Within eighteen minutes they had agreed to look for God in the churches of Toronto, but only in the basements and attics. Surprisingly, they kept up this quest for over a month before Zyla left him a note that she’d gone to Winnipeg for the winter. Tom found no trace of God in any of the churches.
Paul and Willow
Paul met Willow when he was 25, and divorced. He had a day job behind the counter of a Ministry of Transport outlet, writing his second novel (the first never having been published) at night. Willow came to get her driver’s license changed back to her maiden name. Paul whispered that he’d sure like the chance to change his name so his first wife would stop using it. Willow laughed, and Paul, despite the fact that he could have been fired for it, noted her phone number.
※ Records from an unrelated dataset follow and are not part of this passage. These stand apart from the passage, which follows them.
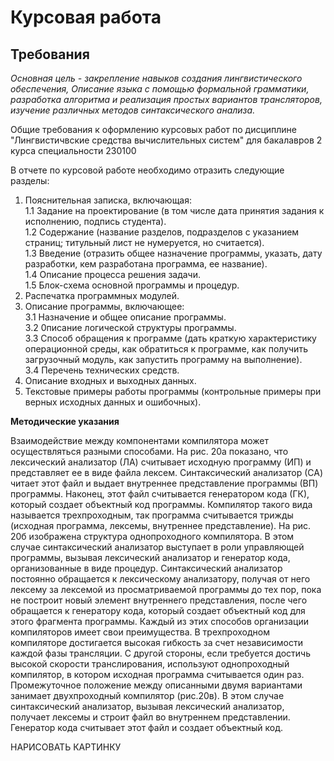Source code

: # Курсовая работа
## Требования

*Основная цель - закрепление навыков создания лингвистического обеспечения, Описание языка с помощью формальной грамматики, разработка алгоритма и реализация простых вариантов трансляторов, изучение различных методов синтаксического анализа.*

Общие требования к оформлению курсовых работ по дисциплине "Лингвистичвские средства вычислительных систем" для бакалавров 2 курса специальности 230100

В отчете по курсовой работе необходимо отразить следующие разделы:
1. Пояснительная записка, включающая:  
1.1 Задание на проектирование (в том числе дата принятия задания к исполнению, подпись студента).  
1.2 Содержание (название разделов, подразделов с указанием страниц; титульный лист не нумеруется, но считается).  
1.3 Введение (отразить общее назначение программы, указать, дату разработки, кем разработана программа, ее название).  
1.4 Описание процесса решения задачи.  
1.5 Блок-схема основной программы и процедур.  
2. Распечатка программных модулей.
3. Описание программы, включающее:  
3.1 Назначение и общее описание программы.      
3.2 0писание логической структуры программы.  
3.3 Способ обращения к программе (дать краткую характеристику операционной среды, как обратиться к программе, как получить загрузочный модуль, как запустить программу на выполнение).  
3.4 Перечень технических средств.
4. Описание входных и выходных данных.
5. Текстовые примеры работы программы (контрольные примеры при верных исходных данных и ошибочных).


**Методические указания**

Взаимодействие между компонентами компилятора может осуществляться разными способами. На рис. 20а показано, что лексический анализатор (ЛА) считывает исходную программу (ИП) и представляет ее в виде файла лексем. Синтаксический анализатор (СА) читает этот файл и выдает внутреннее представление программы (ВП) программы. Наконец, этот файл считывается генератором кода (ГК), который создает объектный код программы. Компилятор такого вида называется трехпроходным, так программа считывается трижды (исходная программа, лексемы, внутреннее представление).
На рис. 20б изображена структура однопроходного компилятора. В этом случае синтаксический анализатор выступает в роли управляющей программы, вызывая лексический анализатор и генератор кода, организованные в виде процедур. Синтаксический анализатор постоянно обращается к лексическому анализатору, получая от него лексему за лексемой из просматриваемой программы до тех пор, пока не построит новый элемент внутреннего представления, после чего обращается к генератору кода, который создает объектный код для этого фрагмента программы.
Каждый из этих способов организации компиляторов имеет свои преимущества. В трехпроходном компиляторе достигается высокая гибкость за счет независимости каждой фазы трансляции. С другой стороны, если требуется достичь высокой скорости транслирования, используют однопроходный компилятор, в котором исходная программа считывается один раз.
Промежуточное положение между описанными двумя вариантами занимает двухпроходный компилятор (рис.20в). В этом случае синтаксический анализатор, вызывая лексический анализатор, получает лексемы и строит файл во внутреннем представлении. Генератор кода считывает этот файл и создает объектный код.


НАРИСОВАТЬ КАРТИНКУ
During a conversation at a Williams Coffee Pub on Fairway Avenue, she asked him why he wrote novels, an unlikely endeavour for the hours it took.
He told her that he wanted his thoughts to live when his body was cold. He wanted to be more than a shadow at three, and last summer’s waves on last summer’s shores, fading sound on a gray hill.
She tilted her head and mentioned that most novelists die in obscurity, and perhaps God had other plans for him.
“No,” he said. “I will get nothing from the tooth fairy when I spit out my last tooth, no praise from the nurses when they finally diaper me, and nothing when I say my last word. But they'll remember me; I was the one who ate his meals on a TV tray because I would not stop trying to carve my name into the oak dining table. Nobody discards fine oak.”